It happened today: The ever-dreaded mistake on the Block of the Month. We got the first two distress calls. Kim was out, Cynthia fielded the calls. She looked at the instructions. She realized what had happened: When she fixed a typo in the instructions last week, she accidentally fixed it twice, thus making one part of the instructions correct, and creating a new part that was incorrect.
So before she taught her quilting class tonight, Cynthia fixed the typos, ate a chicken-salad sandwich, printed out 60 copies of the page, ate a brownie, then turned over the printed pages, and printed out the return address on the back of the page so it could be stapled shut and mailed out. (There was only one paper jam during this process. It was a pretty good night for printing.) During her class, she addressed as many of the letters as she could in between helping the people. She was grateful to the class for being good-humored about watching her do this.
After the class left, she finished the addressing. It was now 10:15. Time to get stamps and get the corrections mailed out. She grabbed two $10 bills from the cash register and headed to the Pine Grove Mills Post Office to get this task completely finished by the end of the night so she would no longer have it nagging at her. When she got there, she learned that the machine accepted bills no larger than $5.00.
So she went home, and she and Kevin of Cynthia went to Wal-Mart's postage machine and got stamps. It was now after 11:00. Kevin of Cynthia felt sorry for Cynthia, so when they got home, he put the stamps on all the letters.

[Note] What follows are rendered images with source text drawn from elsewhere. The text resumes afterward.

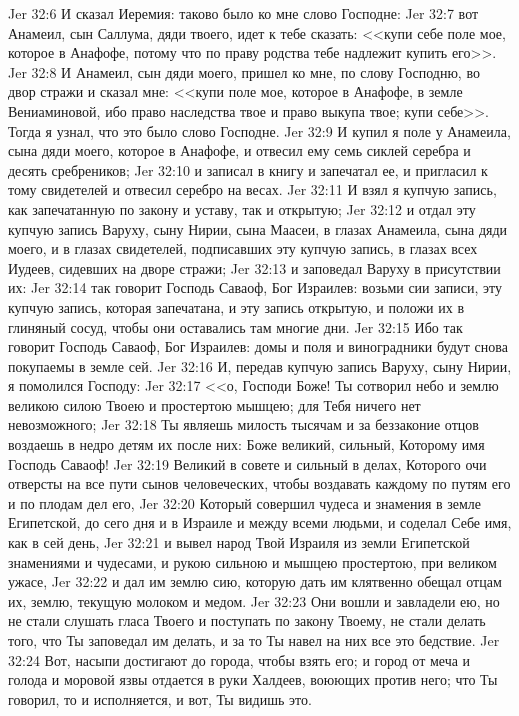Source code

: \rsbpar\vs Jer 32:6 И сказал Иеремия: таково было ко мне слово Господне:
\vs Jer 32:7 вот Анамеил, сын Саллума, дяди твоего, идет к тебе сказать: <<купи себе поле мое, которое в Анафофе, потому что по праву родства тебе надлежит купить его>>.
\vs Jer 32:8 И Анамеил, сын дяди моего, пришел ко мне, по слову Господню, во двор стражи и сказал мне: <<купи поле мое, которое в Анафофе, в земле Вениаминовой, ибо право наследства твое и право выкупа твое; купи себе>>. Тогда я узнал, что это было слово Господне.
\vs Jer 32:9 И купил я поле у Анамеила, сына дяди моего, которое в Анафофе, и отвесил ему семь сиклей серебра и десять сребреников;
\vs Jer 32:10 и записал в книгу и запечатал ее, и пригласил к тому свидетелей и отвесил серебро на весах.
\vs Jer 32:11 И взял я купчую запись, как запечатанную по закону и уставу, так и открытую;
\vs Jer 32:12 и отдал эту купчую запись Варуху, сыну Нирии, сына Маасеи, в глазах Анамеила, сына дяди моего, и в глазах свидетелей, подписавших эту купчую запись, в глазах всех Иудеев, сидевших на дворе стражи;
\vs Jer 32:13 и заповедал Варуху в присутствии их:
\vs Jer 32:14 так говорит Господь Саваоф, Бог Израилев: возьми сии записи, эту купчую запись, которая запечатана, и эту запись открытую, и положи их в глиняный сосуд, чтобы они оставались там многие дни.
\vs Jer 32:15 Ибо так говорит Господь Саваоф, Бог Израилев: домы и поля и виноградники будут снова покупаемы в земле сей.
\vs Jer 32:16 И, передав купчую запись Варуху, сыну Нирии, я помолился Господу:
\vs Jer 32:17 <<о, Господи Боже! Ты сотворил небо и землю великою силою Твоею и простертою мышцею; для Тебя ничего нет невозможного;
\vs Jer 32:18 Ты являешь милость тысячам и за беззаконие отцов воздаешь в недро детям их после них: Боже великий, сильный, Которому имя Господь Саваоф!
\vs Jer 32:19 Великий в совете и сильный в делах, Которого очи отверсты на все пути сынов человеческих, чтобы воздавать каждому по путям его и по плодам дел его,
\vs Jer 32:20 Который совершил чудеса и знамения в земле Египетской,  до сего дня и в Израиле и между всеми людьми, и соделал Себе имя, как в сей день,
\vs Jer 32:21 и вывел народ Твой Израиля из земли Египетской знамениями и чудесами, и рукою сильною и мышцею простертою, при великом ужасе,
\vs Jer 32:22 и дал им землю сию, которую дать им клятвенно обещал отцам их, землю, текущую молоком и медом.
\vs Jer 32:23 Они вошли и завладели ею, но не стали слушать гласа Твоего и поступать по закону Твоему, не стали делать того, что Ты заповедал им делать, и за то Ты навел на них все это бедствие.
\vs Jer 32:24 Вот, насыпи достигают до города, чтобы взять его; и город от меча и голода и моровой язвы отдается в руки Халдеев, воюющих против него; что Ты говорил, то и исполняется, и вот, Ты видишь это.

Then he suggested that if she wanted, they could go to the Post Office to deliver the letters. After a 13.5-hour workday, Cynthia decided that this was probably a bad idea--although extremely well-intentioned and, on some level, tempting. The letters would not go out any faster anyway.
And so the letters will be posted first thing in the morning, and then, with any luck, the Block of the Month Trauma will be over.
Shop owner's prayer: Please, oh please, let the customers procrastinate long enough to receive the letter before they begin the block.